WHAT IS EXPECTED ::
Find each line below where the word "selon" occurs, and copy it.

Source texts of formatted documents:
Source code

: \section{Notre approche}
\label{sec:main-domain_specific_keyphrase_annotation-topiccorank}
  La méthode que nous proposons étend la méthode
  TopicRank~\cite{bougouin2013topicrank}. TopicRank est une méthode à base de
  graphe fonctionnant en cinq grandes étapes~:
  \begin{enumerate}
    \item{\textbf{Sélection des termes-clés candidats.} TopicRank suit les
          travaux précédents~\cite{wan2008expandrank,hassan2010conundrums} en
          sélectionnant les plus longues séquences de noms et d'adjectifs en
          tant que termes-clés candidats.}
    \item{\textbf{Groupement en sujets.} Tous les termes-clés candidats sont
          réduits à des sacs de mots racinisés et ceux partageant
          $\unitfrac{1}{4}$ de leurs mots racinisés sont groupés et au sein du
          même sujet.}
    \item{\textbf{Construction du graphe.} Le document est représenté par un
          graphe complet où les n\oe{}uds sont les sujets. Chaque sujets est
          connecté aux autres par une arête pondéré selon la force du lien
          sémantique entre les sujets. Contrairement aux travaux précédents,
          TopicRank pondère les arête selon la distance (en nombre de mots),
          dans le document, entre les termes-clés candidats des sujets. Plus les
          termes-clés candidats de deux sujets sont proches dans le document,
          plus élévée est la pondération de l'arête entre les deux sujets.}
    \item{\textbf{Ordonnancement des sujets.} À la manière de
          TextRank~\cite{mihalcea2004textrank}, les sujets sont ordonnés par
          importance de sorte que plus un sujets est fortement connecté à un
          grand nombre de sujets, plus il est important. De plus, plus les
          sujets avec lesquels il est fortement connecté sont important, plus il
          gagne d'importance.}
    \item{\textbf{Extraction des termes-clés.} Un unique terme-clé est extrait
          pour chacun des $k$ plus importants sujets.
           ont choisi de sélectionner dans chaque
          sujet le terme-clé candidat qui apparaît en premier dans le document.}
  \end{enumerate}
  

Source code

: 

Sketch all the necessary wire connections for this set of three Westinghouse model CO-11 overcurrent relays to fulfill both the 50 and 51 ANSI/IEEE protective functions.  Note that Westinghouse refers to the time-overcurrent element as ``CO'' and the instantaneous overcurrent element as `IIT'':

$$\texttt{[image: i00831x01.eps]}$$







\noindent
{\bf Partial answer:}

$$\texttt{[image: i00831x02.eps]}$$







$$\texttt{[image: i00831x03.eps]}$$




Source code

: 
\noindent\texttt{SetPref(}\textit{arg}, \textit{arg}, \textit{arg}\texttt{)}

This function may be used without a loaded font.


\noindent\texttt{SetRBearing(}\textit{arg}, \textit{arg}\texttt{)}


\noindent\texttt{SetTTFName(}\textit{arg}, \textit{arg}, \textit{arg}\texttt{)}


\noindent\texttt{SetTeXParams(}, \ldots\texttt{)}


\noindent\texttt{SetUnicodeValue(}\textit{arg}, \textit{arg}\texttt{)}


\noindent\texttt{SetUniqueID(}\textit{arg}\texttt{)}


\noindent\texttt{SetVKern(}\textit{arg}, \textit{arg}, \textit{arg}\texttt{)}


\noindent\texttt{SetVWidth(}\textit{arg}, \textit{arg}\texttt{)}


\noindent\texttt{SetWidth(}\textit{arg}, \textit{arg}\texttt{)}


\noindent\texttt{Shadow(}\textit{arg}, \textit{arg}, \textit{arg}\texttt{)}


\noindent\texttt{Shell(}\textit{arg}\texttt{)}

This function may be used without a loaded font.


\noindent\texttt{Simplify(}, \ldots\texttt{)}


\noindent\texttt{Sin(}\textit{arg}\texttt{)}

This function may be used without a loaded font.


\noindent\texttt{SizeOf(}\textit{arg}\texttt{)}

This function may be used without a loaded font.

PROBLEM SOLUTION ::
          connecté aux autres par une arête pondéré selon la force du lien
          TopicRank pondère les arête selon la distance (en nombre de mots),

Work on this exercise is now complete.